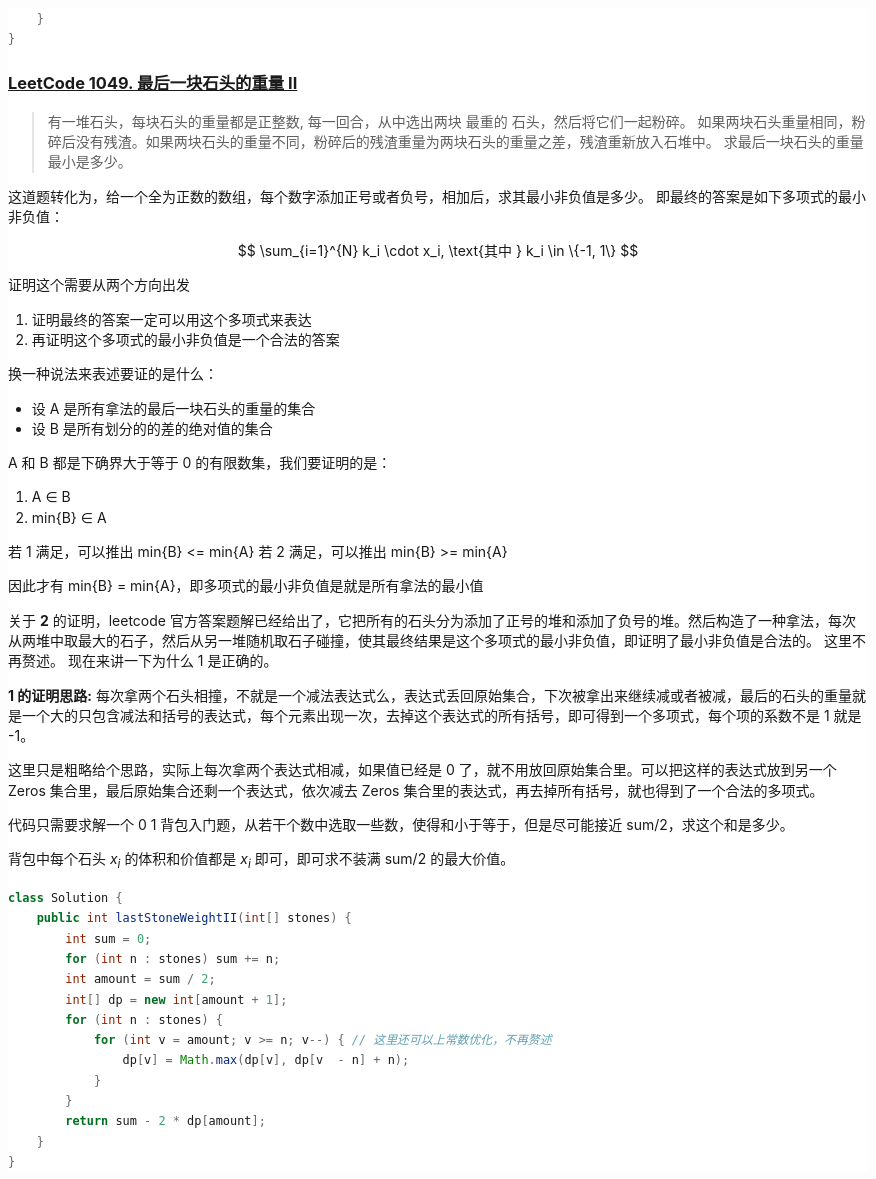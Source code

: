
 ```java
    }
}
```

### [LeetCode 1049. 最后一块石头的重量 II](https://leetcode.cn/problems/last-stone-weight-ii/description/)

> 有一堆石头，每块石头的重量都是正整数, 每一回合，从中选出两块 最重的 石头，然后将它们一起粉碎。
> 如果两块石头重量相同，粉碎后没有残渣。如果两块石头的重量不同，粉碎后的残渣重量为两块石头的重量之差，残渣重新放入石堆中。
> 求最后一块石头的重量最小是多少。

这道题转化为，给一个全为正数的数组，每个数字添加正号或者负号，相加后，求其最小非负值是多少。
即最终的答案是如下多项式的最小非负值：

$$
\sum_{i=1}^{N} k_i \cdot x_i, \text{其中 } k_i \in \{-1, 1\}
$$

证明这个需要从两个方向出发
1. 证明最终的答案一定可以用这个多项式来表达
2. 再证明这个多项式的最小非负值是一个合法的答案

换一种说法来表述要证的是什么： 
* 设 A 是所有拿法的最后一块石头的重量的集合
* 设 B 是所有划分的的差的绝对值的集合

A 和 B 都是下确界大于等于 0 的有限数集，我们要证明的是：
1. A ∈ B
2. min{B} ∈ A

若 1 满足，可以推出 min{B} <= min{A} 
若 2 满足，可以推出 min{B} >= min{A}
 
因此才有 min{B} = min{A}，即多项式的最小非负值是就是所有拿法的最小值


关于 **2** 的证明，leetcode 官方答案题解已经给出了，它把所有的石头分为添加了正号的堆和添加了负号的堆。然后构造了一种拿法，每次从两堆中取最大的石子，然后从另一堆随机取石子碰撞，使其最终结果是这个多项式的最小非负值，即证明了最小非负值是合法的。 这里不再赘述。 现在来讲一下为什么 1 是正确的。

**1 的证明思路:**
每次拿两个石头相撞，不就是一个减法表达式么，表达式丢回原始集合，下次被拿出来继续减或者被减，最后的石头的重量就是一个大的只包含减法和括号的表达式，每个元素出现一次，去掉这个表达式的所有括号，即可得到一个多项式，每个项的系数不是 1 就是 -1。

这里只是粗略给个思路，实际上每次拿两个表达式相减，如果值已经是 0 了，就不用放回原始集合里。可以把这样的表达式放到另一个 Zeros 集合里，最后原始集合还剩一个表达式，依次减去 Zeros 集合里的表达式，再去掉所有括号，就也得到了一个合法的多项式。

代码只需要求解一个 0 1 背包入门题，从若干个数中选取一些数，使得和小于等于，但是尽可能接近 sum/2，求这个和是多少。

背包中每个石头 $x_i$ 的体积和价值都是 $x_i$ 即可，即可求不装满 sum/2 的最大价值。

```java
class Solution {
    public int lastStoneWeightII(int[] stones) {
        int sum = 0;
        for (int n : stones) sum += n;
        int amount = sum / 2;
        int[] dp = new int[amount + 1];
        for (int n : stones) {
            for (int v = amount; v >= n; v--) { // 这里还可以上常数优化，不再赘述
                dp[v] = Math.max(dp[v], dp[v  - n] + n);
            }
        }
        return sum - 2 * dp[amount];
    }
}
```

+---+

> **Exercise goal**
Report each line of the data in which "leetcode" occurs.

> **Answer space**
### [LeetCode 1049. 最后一块石头的重量 II](https://leetcode.cn/problems/last-stone-weight-ii/description/)
关于 **2** 的证明，leetcode 官方答案题解已经给出了，它把所有的石头分为添加了正号的堆和添加了负号的堆。然后构造了一种拿法，每次从两堆中取最大的石子，然后从另一堆随机取石子碰撞，使其最终结果是这个多项式的最小非负值，即证明了最小非负值是合法的。 这里不再赘述。 现在来讲一下为什么 1 是正确的。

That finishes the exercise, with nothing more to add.